> _PROBLEM DESCRIPTION_
Below are the entries; return every line among them that holds the word "complementares".

Stored data:
BEGIN
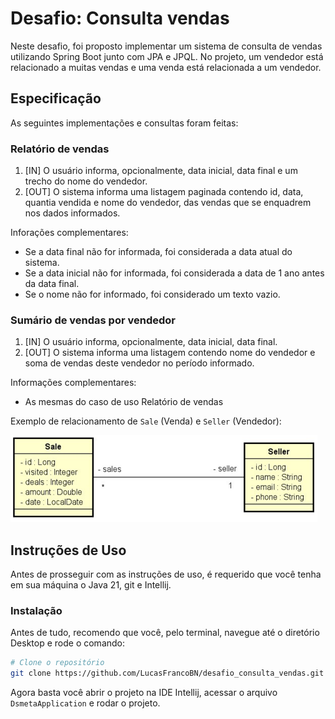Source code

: # Desafio: Consulta vendas
Neste desafio, foi proposto implementar um sistema de consulta de vendas utilizando Spring Boot junto com JPA e JPQL. No projeto, um vendedor está relacionado a muitas vendas e uma venda está relacionada a um vendedor.

## Especificação
As seguintes implementações e consultas foram feitas:

### Relatório de vendas
1. [IN] O usuário informa, opcionalmente, data inicial, data final e um trecho do nome do vendedor.
2. [OUT] O sistema informa uma listagem paginada contendo id, data, quantia vendida e nome do vendedor, das vendas que se enquadrem nos dados informados.

Inforações complementares:
- Se a data final não for informada, foi considerada a data atual do sistema.
- Se a data inicial não for informada, foi considerada a data de 1 ano antes da data final.
- Se o nome não for informado, foi considerado um texto vazio.

### Sumário de vendas por vendedor
1. [IN] O usuário informa, opcionalmente, data inicial, data final.
2. [OUT] O sistema informa uma listagem contendo nome do vendedor e soma de vendas deste vendedor no período informado.

Informações complementares:
- As mesmas do caso de uso Relatório de vendas

Exemplo de relacionamento de ```Sale``` (Venda) e ```Seller``` (Vendedor):

![Diagrama de classe](/img/diagrama_classe.png)

## Instruções de Uso
Antes de prosseguir com as instruções de uso, é requerido que você tenha em sua máquina o Java 21, git e Intellij.

### Instalação
Antes de tudo, recomendo que você, pelo terminal, navegue até o diretório Desktop e rode o comando:
```bash
# Clone o repositório
git clone https://github.com/LucasFrancoBN/desafio_consulta_vendas.git
```
Agora basta você abrir o projeto na IDE Intellij, acessar o arquivo ```DsmetaApplication``` e rodar o projeto.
END
> _WRITTEN ANSWER_
Inforações complementares:
Informações complementares:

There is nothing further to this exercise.